▶ Goal of the exercise
Please restate the records below verbatim, omitting every image they hold.

Plain-text document sources
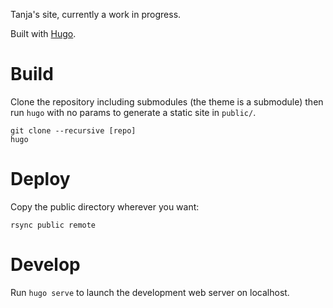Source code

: Tanja's site, currently a work in progress.

Built with [Hugo]( http://gohugo.io/).

# Build

Clone the repository including submodules (the theme is a submodule) then run
`hugo` with no params to generate a static site in `public/`.

```
git clone --recursive [repo]
hugo
```

# Deploy

Copy the public directory wherever you want:

```
rsync public remote
```

# Develop

Run `hugo serve` to launch the development web server on localhost.

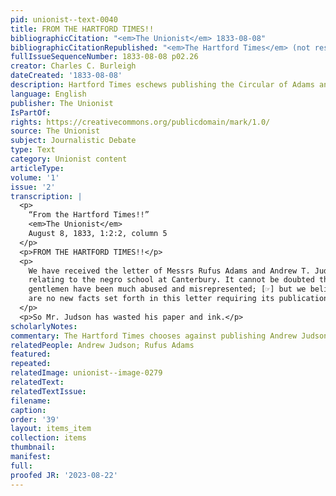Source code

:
 ```yaml
---
pid: unionist--text-0040
title: FROM THE HARTFORD TIMES!!
bibliographicCitation: "<em>The Unionist</em> 1833-08-08"
bibliographicCitationRepublished: "<em>The Hartford Times</em> (not researched)"
fullIssueSequenceNumber: 1833-08-08 p02.26
creator: Charles C. Burleigh
dateCreated: '1833-08-08'
description: Hartford Times eschews publishing the Circular of Adams and Judson
language: English
publisher: The Unionist
IsPartOf: 
rights: https://creativecommons.org/publicdomain/mark/1.0/
source: The Unionist
subject: Journalistic Debate
type: Text
category: Unionist content
articleType: 
volume: '1'
issue: '2'
transcription: |
  <p>
    “From the Hartford Times!!”
    <em>The Unionist</em>
    August 8, 1833, 1:2:2, column 5
  </p>
  <p>FROM THE HARTFORD TIMES!!</p>
  <p>
    We have received the letter of Messrs Rufus Adams and Andrew T. Judson
    relating to the negro school at Canterbury. It cannot be doubted that these
    gentlemen have been much abused and misrepresented; [☞] but we believe there
    are no new facts set forth in this letter requiring its publication. [☞]
  </p>
  <p>So Mr. Judson has wasted his paper and ink.</p>
scholarlyNotes: 
commentary: The Hartford Times chooses against publishing Andrew Judson's circular.
relatedPeople: Andrew Judson; Rufus Adams
featured: 
repeated: 
relatedImage: unionist--image-0279
relatedText: 
relatedTextIssue: 
filename: 
caption: 
order: '39'
layout: items_item
collection: items
thumbnail: 
manifest: 
full: 
proofed JR: '2023-08-22'
---
```

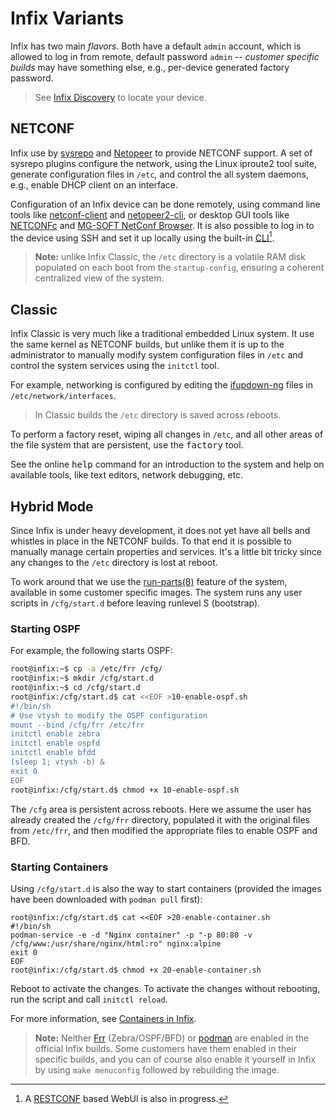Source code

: Infix Variants
==============

Infix has two main *flavors*.  Both have a default `admin` account,
which is allowed to log in from remote, default password `admin` --
*customer specific builds* may have something else, e.g., per-device
generated factory password.

> See [Infix Discovery](discovery.md) to locate your device.


NETCONF
-------

Infix use by [sysrepo][1] and [Netopeer][2] to provide NETCONF support.
A set of sysrepo plugins configure the network, using the Linux iproute2
tool suite, generate configuration files in `/etc`, and control the all
system daemons, e.g., enable DHCP client on an interface.

Configuration of an Infix device can be done remotely, using command
line tools like [netconf-client][3] and [netopeer2-cli][2], or desktop
GUI tools like [NETCONFc][4] and [MG-SOFT NetConf Browser][5].  It is
also possible to log in to the device using SSH and set it up locally
using the built-in [CLI](cli/introduction.md)[^1].

> **Note:** unlike Infix Classic, the `/etc` directory is a volatile RAM
> disk populated on each boot from the `startup-config`, ensuring a
> coherent centralized view of the system.

[^1]: A [RESTCONF][] based WebUI is also in progress.


Classic
-------

Infix Classic is very much like a traditional embedded Linux system.  It
use the same kernel as NETCONF builds, but unlike them it is up to the
administrator to manually modify system configuration files in `/etc`
and control the system services using the `initctl` tool.

For example, networking is configured by editing the [ifupdown-ng][6]
files in `/etc/network/interfaces`.

> In Classic builds the `/etc` directory is saved across reboots.

To perform a factory reset, wiping all changes in `/etc`, and all other
areas of the file system that are persistent, use the <kbd>factory</kbd>
tool.

See the online <kbd>help</kbd> command for an introduction to the system
and help on available tools, like text editors, network debugging, etc.


Hybrid Mode
-----------

Since Infix is under heavy development, it does not yet have all bells
and whistles in place in the NETCONF builds.  To that end it is possible
to manually manage certain properties and services.  It's a little bit
tricky since any changes to the `/etc` directory is lost at reboot.

To work around that we use the [run-parts(8)][] feature of the system,
available in some customer specific images.  The system runs any user
scripts in `/cfg/start.d` before leaving runlevel S (bootstrap).

### Starting OSPF

For example, the following starts OSPF:

```sh
root@infix:~$ cp -a /etc/frr /cfg/
root@infix:~$ mkdir /cfg/start.d
root@infix:~$ cd /cfg/start.d
root@infix:/cfg/start.d$ cat <<EOF >10-enable-ospf.sh
#!/bin/sh
# Use vtysh to modify the OSPF configuration
mount --bind /cfg/frr /etc/frr
initctl enable zebra
initctl enable ospfd
initctl enable bfdd
(sleep 1; vtysh -b) &
exit 0
EOF
root@infix:/cfg/start.d$ chmod +x 10-enable-ospf.sh
```

The `/cfg` area is persistent across reboots.  Here we assume the user
has already created the `/cfg/frr` directory, populated it with the
original files from `/etc/frr`, and then modified the appropriate files
to enable OSPF and BFD.

### Starting Containers

Using `/cfg/start.d` is also the way to start containers (provided the
images have been downloaded with `podman pull` first):

```
root@infix:/cfg/start.d$ cat <<EOF >20-enable-container.sh
#!/bin/sh
podman-service -e -d "Nginx container" -p "-p 80:80 -v /cfg/www:/usr/share/nginx/html:ro" nginx:alpine
exit 0
EOF
root@infix:/cfg/start.d$ chmod +x 20-enable-container.sh
```

Reboot to activate the changes.  To activate the changes without
rebooting, run the script and call `initctl reload`.

For more information, see [Containers in Infix](container.md).

> **Note:** Neither [Frr](https://frrouting.org) (Zebra/OSPF/BFD) or
> [podman](https://podman.io) are enabled in the official Infix builds.
> Some customers have them enabled in their specific builds, and you can
> of course also enable it yourself in Infix by using `make menuconfig`
> followed by rebuilding the image.


[1]: https://www.sysrepo.org/
[2]: https://github.com/CESNET/netopeer
[3]: https://pypi.org/project/netconf-client/
[4]: http://www.seguesoft.com/index.php/netconfc/
[5]: https://www.mg-soft.si/mgNetConfBrowser.html
[6]: https://github.com/ifupdown-ng/ifupdown-ng
[run-parts(8)]: https://manpages.ubuntu.com/manpages/trusty/man8/run-parts.8.html
[RESTCONF]: https://datatracker.ietf.org/doc/html/rfc8040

▶ Answer for this exercise
Source code

: Tanja's site, currently a work in progress.

Built with [Hugo]( http://gohugo.io/).

# Build

Clone the repository including submodules (the theme is a submodule) then run
`hugo` with no params to generate a static site in `public/`.

```
git clone --recursive [repo]
hugo
```

# Deploy

Copy the public directory wherever you want:

```
rsync public remote
```

# Develop

Run `hugo serve` to launch the development web server on localhost.

Source code

:
 ```yaml
---
pid: unionist--text-0040
title: FROM THE HARTFORD TIMES!!
bibliographicCitation: "<em>The Unionist</em> 1833-08-08"
bibliographicCitationRepublished: "<em>The Hartford Times</em> (not researched)"
fullIssueSequenceNumber: 1833-08-08 p02.26
creator: Charles C. Burleigh
dateCreated: '1833-08-08'
description: Hartford Times eschews publishing the Circular of Adams and Judson
language: English
publisher: The Unionist
IsPartOf: 
rights: https://creativecommons.org/publicdomain/mark/1.0/
source: The Unionist
subject: Journalistic Debate
type: Text
category: Unionist content
articleType: 
volume: '1'
issue: '2'
transcription: |
  <p>
    “From the Hartford Times!!”
    <em>The Unionist</em>
    August 8, 1833, 1:2:2, column 5
  </p>
  <p>FROM THE HARTFORD TIMES!!</p>
  <p>
    We have received the letter of Messrs Rufus Adams and Andrew T. Judson
    relating to the negro school at Canterbury. It cannot be doubted that these
    gentlemen have been much abused and misrepresented; [☞] but we believe there
    are no new facts set forth in this letter requiring its publication. [☞]
  </p>
  <p>So Mr. Judson has wasted his paper and ink.</p>
scholarlyNotes: 
commentary: The Hartford Times chooses against publishing Andrew Judson's circular.
relatedPeople: Andrew Judson; Rufus Adams
featured: 
repeated: 
relatedImage: unionist--image-0279
relatedText: 
relatedTextIssue: 
filename: 
caption: 
order: '39'
layout: items_item
collection: items
thumbnail: 
manifest: 
full: 
proofed JR: '2023-08-22'
---
```

Source code

: Infix Variants
==============

Infix has two main *flavors*.  Both have a default `admin` account,
which is allowed to log in from remote, default password `admin` --
*customer specific builds* may have something else, e.g., per-device
generated factory password.

> See [Infix Discovery](discovery.md) to locate your device.


NETCONF
-------

Infix use by [sysrepo][1] and [Netopeer][2] to provide NETCONF support.
A set of sysrepo plugins configure the network, using the Linux iproute2
tool suite, generate configuration files in `/etc`, and control the all
system daemons, e.g., enable DHCP client on an interface.

Configuration of an Infix device can be done remotely, using command
line tools like [netconf-client][3] and [netopeer2-cli][2], or desktop
GUI tools like [NETCONFc][4] and [MG-SOFT NetConf Browser][5].  It is
also possible to log in to the device using SSH and set it up locally
using the built-in [CLI](cli/introduction.md)[^1].

> **Note:** unlike Infix Classic, the `/etc` directory is a volatile RAM
> disk populated on each boot from the `startup-config`, ensuring a
> coherent centralized view of the system.

[^1]: A [RESTCONF][] based WebUI is also in progress.


Classic
-------

Infix Classic is very much like a traditional embedded Linux system.  It
use the same kernel as NETCONF builds, but unlike them it is up to the
administrator to manually modify system configuration files in `/etc`
and control the system services using the `initctl` tool.

For example, networking is configured by editing the [ifupdown-ng][6]
files in `/etc/network/interfaces`.

> In Classic builds the `/etc` directory is saved across reboots.

To perform a factory reset, wiping all changes in `/etc`, and all other
areas of the file system that are persistent, use the <kbd>factory</kbd>
tool.

See the online <kbd>help</kbd> command for an introduction to the system
and help on available tools, like text editors, network debugging, etc.


Hybrid Mode
-----------

Since Infix is under heavy development, it does not yet have all bells
and whistles in place in the NETCONF builds.  To that end it is possible
to manually manage certain properties and services.  It's a little bit
tricky since any changes to the `/etc` directory is lost at reboot.

To work around that we use the [run-parts(8)][] feature of the system,
available in some customer specific images.  The system runs any user
scripts in `/cfg/start.d` before leaving runlevel S (bootstrap).

### Starting OSPF

For example, the following starts OSPF:

```sh
root@infix:~$ cp -a /etc/frr /cfg/
root@infix:~$ mkdir /cfg/start.d
root@infix:~$ cd /cfg/start.d
root@infix:/cfg/start.d$ cat <<EOF >10-enable-ospf.sh
#!/bin/sh
# Use vtysh to modify the OSPF configuration
mount --bind /cfg/frr /etc/frr
initctl enable zebra
initctl enable ospfd
initctl enable bfdd
(sleep 1; vtysh -b) &
exit 0
EOF
root@infix:/cfg/start.d$ chmod +x 10-enable-ospf.sh
```

The `/cfg` area is persistent across reboots.  Here we assume the user
has already created the `/cfg/frr` directory, populated it with the
original files from `/etc/frr`, and then modified the appropriate files
to enable OSPF and BFD.

### Starting Containers

Using `/cfg/start.d` is also the way to start containers (provided the
images have been downloaded with `podman pull` first):

```
root@infix:/cfg/start.d$ cat <<EOF >20-enable-container.sh
#!/bin/sh
podman-service -e -d "Nginx container" -p "-p 80:80 -v /cfg/www:/usr/share/nginx/html:ro" nginx:alpine
exit 0
EOF
root@infix:/cfg/start.d$ chmod +x 20-enable-container.sh
```

Reboot to activate the changes.  To activate the changes without
rebooting, run the script and call `initctl reload`.

For more information, see [Containers in Infix](container.md).

> **Note:** Neither [Frr](https://frrouting.org) (Zebra/OSPF/BFD) or
> [podman](https://podman.io) are enabled in the official Infix builds.
> Some customers have them enabled in their specific builds, and you can
> of course also enable it yourself in Infix by using `make menuconfig`
> followed by rebuilding the image.


[1]: https://www.sysrepo.org/
[2]: https://github.com/CESNET/netopeer
[3]: https://pypi.org/project/netconf-client/
[4]: http://www.seguesoft.com/index.php/netconfc/
[5]: https://www.mg-soft.si/mgNetConfBrowser.html
[6]: https://github.com/ifupdown-ng/ifupdown-ng
[run-parts(8)]: https://manpages.ubuntu.com/manpages/trusty/man8/run-parts.8.html
[RESTCONF]: https://datatracker.ietf.org/doc/html/rfc8040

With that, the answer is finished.